Sara Ehrman

April 24, 1919–June 3, 2017

by JWA Staff
Our work to expand the Encyclopedia is ongoing. We are providing this brief biography for Sara Ehrman until we are able to commission a full entry.

A political operative who served as deputy director of issues and research for George McGovern’s 1972 presidential campaign, Sara Teitelbaum Ehrman had an inadvertent brush with history when she drove Hillary Rodham to Arkansas while urging her not to marry Bill Clinton. At age fifteen, Ehrman joined Young Poale Zion Alliance, a Labor Zionist group. She began working as a legislative assistant for Senator Joseph S. Clark in 1965, and while on the McGovern campaign, befriended young Hillary Rodham, for whom she became a mentor. Years later, Ehrman would serve as director of Jewish outreach on Bill Clinton’s 1992 presidential campaign and deputy political director of the Democratic National Committee from 1993–1996. In 2008 she renewed her lifelong relationship with Hillary Clinton, going door to door for her 2008 presidential campaign.

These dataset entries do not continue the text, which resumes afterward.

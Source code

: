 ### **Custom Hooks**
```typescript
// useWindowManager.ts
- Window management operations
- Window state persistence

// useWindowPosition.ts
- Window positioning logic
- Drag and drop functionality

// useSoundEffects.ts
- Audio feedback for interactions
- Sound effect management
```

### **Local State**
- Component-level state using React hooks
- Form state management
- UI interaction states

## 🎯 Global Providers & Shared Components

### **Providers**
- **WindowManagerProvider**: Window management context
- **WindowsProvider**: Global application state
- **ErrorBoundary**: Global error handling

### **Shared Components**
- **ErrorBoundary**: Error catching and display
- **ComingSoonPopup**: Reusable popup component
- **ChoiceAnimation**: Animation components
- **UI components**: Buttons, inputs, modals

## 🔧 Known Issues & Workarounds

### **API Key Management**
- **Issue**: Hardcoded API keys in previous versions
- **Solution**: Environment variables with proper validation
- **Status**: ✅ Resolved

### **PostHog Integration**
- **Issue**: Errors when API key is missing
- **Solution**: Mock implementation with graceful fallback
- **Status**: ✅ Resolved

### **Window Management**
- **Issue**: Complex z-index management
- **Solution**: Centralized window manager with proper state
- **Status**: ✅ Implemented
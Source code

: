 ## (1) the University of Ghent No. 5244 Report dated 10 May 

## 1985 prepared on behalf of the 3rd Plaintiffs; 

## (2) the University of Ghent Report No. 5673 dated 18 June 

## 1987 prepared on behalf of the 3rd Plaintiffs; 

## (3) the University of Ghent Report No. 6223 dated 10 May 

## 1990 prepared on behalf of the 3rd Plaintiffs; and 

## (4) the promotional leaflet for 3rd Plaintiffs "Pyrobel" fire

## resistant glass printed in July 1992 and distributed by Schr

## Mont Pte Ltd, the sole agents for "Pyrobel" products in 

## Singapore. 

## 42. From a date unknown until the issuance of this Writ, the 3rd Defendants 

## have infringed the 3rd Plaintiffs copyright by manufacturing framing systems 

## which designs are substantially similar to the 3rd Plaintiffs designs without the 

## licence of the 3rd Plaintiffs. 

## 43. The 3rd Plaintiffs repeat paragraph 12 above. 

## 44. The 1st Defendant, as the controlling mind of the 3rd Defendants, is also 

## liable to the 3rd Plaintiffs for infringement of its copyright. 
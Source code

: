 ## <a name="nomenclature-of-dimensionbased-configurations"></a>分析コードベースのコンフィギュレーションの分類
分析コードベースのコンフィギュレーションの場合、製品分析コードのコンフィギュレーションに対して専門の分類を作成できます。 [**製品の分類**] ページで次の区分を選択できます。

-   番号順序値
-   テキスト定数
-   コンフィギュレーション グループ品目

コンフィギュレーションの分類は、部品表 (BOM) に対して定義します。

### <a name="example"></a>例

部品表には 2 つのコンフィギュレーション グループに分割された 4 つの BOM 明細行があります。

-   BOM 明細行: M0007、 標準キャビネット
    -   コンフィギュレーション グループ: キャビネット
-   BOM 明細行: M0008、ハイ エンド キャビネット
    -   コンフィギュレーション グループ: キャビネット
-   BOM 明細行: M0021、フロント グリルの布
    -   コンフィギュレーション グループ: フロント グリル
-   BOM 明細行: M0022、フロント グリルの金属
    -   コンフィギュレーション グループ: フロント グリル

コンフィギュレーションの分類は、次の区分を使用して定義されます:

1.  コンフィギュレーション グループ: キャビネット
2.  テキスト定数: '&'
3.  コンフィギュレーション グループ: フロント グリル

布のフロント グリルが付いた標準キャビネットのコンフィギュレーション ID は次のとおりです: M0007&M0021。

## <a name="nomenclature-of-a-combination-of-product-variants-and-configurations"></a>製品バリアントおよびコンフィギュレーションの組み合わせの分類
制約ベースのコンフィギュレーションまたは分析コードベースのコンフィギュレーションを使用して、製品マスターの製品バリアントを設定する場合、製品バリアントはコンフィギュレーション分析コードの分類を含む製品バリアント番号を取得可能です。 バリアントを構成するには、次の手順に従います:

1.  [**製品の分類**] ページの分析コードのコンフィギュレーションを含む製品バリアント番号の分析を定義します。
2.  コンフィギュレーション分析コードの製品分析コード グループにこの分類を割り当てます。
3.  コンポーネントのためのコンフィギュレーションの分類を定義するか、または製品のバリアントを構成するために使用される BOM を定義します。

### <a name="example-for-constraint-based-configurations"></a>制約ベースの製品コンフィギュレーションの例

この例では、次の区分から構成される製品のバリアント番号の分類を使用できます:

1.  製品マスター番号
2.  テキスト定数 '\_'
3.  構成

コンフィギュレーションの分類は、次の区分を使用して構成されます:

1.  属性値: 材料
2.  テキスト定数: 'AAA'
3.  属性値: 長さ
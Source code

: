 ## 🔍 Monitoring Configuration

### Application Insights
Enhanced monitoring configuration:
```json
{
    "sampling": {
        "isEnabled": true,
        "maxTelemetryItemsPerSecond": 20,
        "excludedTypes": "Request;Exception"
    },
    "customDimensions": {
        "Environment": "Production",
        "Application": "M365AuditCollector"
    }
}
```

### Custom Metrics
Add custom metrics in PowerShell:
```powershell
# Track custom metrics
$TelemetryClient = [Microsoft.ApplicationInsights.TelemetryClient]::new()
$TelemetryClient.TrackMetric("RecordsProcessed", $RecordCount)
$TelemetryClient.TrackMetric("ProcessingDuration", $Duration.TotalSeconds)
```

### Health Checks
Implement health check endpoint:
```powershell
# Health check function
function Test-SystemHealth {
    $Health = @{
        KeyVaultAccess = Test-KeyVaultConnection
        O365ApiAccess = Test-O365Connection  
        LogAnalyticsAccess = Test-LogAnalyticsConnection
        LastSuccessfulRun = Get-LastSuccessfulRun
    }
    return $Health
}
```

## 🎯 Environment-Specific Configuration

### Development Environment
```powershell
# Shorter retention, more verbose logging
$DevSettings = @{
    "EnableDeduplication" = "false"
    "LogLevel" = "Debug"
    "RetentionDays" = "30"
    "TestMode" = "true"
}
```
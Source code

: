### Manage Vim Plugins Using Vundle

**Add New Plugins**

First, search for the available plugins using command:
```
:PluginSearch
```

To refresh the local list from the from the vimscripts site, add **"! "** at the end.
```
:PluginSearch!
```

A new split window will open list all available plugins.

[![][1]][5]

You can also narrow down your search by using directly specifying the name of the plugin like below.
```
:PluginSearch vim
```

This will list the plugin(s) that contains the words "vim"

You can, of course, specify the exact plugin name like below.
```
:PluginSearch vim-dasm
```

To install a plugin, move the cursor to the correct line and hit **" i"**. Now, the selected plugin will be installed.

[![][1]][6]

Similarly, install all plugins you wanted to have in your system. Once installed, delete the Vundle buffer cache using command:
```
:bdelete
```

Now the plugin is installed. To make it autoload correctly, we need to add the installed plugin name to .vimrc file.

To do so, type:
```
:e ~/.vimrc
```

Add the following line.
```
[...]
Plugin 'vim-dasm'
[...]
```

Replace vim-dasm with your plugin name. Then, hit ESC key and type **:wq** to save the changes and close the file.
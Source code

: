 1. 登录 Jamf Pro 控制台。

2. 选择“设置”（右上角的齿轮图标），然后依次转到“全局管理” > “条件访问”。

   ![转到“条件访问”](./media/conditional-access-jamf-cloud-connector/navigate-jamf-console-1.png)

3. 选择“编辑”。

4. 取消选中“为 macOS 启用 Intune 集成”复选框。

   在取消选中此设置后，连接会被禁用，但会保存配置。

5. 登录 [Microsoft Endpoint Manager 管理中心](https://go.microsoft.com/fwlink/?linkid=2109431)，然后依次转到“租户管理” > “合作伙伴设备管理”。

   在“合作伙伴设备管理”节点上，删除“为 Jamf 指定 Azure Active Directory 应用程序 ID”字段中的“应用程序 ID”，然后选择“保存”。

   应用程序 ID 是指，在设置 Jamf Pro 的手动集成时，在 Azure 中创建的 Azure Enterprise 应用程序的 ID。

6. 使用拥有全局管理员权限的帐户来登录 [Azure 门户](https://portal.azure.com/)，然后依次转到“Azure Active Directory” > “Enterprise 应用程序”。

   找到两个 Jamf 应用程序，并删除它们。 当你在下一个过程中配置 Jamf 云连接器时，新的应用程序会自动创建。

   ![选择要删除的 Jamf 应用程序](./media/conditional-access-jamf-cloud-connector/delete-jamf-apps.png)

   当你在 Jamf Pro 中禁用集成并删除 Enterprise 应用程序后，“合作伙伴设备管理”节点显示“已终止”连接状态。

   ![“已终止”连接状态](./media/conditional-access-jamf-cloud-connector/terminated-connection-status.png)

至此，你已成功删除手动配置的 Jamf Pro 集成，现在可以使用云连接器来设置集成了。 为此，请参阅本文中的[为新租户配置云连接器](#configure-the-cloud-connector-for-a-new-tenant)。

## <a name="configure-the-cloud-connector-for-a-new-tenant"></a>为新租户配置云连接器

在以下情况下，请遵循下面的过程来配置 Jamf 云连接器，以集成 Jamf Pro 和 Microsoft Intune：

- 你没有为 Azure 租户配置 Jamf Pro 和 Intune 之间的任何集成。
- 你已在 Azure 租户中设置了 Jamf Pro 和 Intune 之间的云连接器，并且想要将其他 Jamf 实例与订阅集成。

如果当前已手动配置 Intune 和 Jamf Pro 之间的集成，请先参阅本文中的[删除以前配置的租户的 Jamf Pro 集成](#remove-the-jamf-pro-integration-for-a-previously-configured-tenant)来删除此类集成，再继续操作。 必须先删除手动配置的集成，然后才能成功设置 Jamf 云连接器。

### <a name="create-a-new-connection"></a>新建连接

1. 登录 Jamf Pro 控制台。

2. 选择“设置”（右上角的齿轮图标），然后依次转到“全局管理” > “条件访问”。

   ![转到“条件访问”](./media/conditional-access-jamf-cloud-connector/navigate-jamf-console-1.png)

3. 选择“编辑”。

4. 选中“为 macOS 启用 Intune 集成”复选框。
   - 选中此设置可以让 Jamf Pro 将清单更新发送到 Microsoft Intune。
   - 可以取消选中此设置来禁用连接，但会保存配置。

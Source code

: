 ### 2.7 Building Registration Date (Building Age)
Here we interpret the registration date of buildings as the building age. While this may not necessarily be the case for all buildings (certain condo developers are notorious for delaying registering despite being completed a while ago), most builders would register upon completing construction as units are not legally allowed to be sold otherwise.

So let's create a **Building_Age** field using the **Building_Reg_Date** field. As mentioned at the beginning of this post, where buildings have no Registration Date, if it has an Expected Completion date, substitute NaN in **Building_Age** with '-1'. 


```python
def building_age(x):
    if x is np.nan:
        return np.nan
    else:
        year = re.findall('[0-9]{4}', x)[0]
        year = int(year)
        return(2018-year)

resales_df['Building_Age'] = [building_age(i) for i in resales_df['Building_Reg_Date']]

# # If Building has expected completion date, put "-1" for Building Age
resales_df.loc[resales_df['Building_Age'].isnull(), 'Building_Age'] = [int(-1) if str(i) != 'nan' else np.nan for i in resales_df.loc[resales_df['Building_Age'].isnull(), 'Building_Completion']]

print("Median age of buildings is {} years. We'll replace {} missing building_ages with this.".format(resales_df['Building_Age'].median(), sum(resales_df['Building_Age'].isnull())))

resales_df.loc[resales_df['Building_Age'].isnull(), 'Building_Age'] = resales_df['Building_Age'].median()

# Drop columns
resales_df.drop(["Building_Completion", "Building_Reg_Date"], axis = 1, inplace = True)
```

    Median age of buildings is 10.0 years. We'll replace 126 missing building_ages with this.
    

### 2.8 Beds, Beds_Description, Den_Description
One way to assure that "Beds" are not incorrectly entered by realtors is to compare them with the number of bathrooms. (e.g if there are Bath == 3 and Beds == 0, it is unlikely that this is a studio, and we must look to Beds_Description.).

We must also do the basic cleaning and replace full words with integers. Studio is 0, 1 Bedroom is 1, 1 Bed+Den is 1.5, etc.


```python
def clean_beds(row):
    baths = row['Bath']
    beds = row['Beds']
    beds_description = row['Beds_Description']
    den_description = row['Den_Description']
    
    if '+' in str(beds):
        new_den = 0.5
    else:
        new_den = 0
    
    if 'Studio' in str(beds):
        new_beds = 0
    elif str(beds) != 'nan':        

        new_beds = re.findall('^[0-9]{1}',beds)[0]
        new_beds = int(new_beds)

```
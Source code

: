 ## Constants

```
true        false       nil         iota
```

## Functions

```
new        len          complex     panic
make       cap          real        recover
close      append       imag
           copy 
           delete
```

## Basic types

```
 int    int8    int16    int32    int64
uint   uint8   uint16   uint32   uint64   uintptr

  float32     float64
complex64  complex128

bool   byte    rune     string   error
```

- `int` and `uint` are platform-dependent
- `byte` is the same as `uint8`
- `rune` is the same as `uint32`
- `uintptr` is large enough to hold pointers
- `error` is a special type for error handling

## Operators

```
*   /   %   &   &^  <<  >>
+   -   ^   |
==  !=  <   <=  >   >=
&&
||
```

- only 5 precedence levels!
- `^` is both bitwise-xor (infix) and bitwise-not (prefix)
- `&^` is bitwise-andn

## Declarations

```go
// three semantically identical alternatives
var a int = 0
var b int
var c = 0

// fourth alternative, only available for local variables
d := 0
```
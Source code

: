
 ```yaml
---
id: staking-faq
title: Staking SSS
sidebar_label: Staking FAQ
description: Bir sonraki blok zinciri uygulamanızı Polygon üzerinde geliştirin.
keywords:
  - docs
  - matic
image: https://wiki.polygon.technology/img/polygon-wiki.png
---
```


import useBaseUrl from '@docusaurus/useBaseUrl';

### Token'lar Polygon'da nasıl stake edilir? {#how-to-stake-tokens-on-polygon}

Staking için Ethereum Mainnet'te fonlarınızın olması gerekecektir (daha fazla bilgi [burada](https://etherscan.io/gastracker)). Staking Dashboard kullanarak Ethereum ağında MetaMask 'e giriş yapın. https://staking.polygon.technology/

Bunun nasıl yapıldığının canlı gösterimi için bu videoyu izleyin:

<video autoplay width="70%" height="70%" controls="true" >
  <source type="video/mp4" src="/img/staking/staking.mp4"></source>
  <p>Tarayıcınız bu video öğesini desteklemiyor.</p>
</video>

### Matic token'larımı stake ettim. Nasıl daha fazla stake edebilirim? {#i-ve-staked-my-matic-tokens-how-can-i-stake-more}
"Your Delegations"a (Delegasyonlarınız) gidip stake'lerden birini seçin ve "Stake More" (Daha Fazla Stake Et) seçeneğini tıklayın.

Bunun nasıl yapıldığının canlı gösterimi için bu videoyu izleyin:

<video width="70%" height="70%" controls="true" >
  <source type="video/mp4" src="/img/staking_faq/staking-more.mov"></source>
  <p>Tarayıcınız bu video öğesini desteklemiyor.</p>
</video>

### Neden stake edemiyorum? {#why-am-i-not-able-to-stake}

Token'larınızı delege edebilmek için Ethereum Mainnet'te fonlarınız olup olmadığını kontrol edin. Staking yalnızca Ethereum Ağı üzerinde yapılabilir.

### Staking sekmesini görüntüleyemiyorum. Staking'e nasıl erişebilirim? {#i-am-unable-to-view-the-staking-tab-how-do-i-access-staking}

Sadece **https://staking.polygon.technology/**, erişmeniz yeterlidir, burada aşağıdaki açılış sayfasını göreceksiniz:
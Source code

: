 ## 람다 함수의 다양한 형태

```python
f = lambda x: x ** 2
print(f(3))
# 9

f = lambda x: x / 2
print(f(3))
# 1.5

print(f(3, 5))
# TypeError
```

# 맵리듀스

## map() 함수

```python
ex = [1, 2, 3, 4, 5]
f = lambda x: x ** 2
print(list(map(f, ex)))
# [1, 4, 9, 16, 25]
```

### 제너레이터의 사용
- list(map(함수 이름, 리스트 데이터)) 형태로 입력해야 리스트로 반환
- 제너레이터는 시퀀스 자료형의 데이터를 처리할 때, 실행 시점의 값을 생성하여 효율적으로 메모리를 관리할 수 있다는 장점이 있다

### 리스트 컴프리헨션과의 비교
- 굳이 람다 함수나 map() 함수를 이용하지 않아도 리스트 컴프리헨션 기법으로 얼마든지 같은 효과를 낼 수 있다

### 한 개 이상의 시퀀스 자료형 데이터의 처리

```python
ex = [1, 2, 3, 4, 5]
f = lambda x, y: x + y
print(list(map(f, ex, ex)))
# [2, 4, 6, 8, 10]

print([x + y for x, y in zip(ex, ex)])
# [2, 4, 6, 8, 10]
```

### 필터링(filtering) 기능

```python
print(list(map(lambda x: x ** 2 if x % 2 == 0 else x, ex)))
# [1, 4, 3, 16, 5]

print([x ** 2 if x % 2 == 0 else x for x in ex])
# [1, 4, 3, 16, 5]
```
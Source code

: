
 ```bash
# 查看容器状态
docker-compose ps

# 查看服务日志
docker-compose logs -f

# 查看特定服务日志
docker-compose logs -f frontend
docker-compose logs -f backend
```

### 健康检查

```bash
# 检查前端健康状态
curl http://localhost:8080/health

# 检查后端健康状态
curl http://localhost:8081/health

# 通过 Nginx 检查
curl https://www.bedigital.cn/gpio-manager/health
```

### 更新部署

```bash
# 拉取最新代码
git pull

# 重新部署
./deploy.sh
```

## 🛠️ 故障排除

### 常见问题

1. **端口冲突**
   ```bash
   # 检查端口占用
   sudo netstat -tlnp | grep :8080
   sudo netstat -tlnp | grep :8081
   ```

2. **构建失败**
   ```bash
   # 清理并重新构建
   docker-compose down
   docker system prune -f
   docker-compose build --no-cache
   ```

Meanwhile, Ehrman continued her lifelong activism for Israel: in 1981 she founded Americans for Peace Now to support the Israeli group Peace Now, and from 1980–1985 served with the American Israel Public Affairs Committee (AIPAC), rising to become National Political Director. She also served on the founding board of J Street, helping shape the organization. In 1996 she became a Senior Policy Advisor to the Daniel Abraham Center for Middle East Peace, where she served until her death.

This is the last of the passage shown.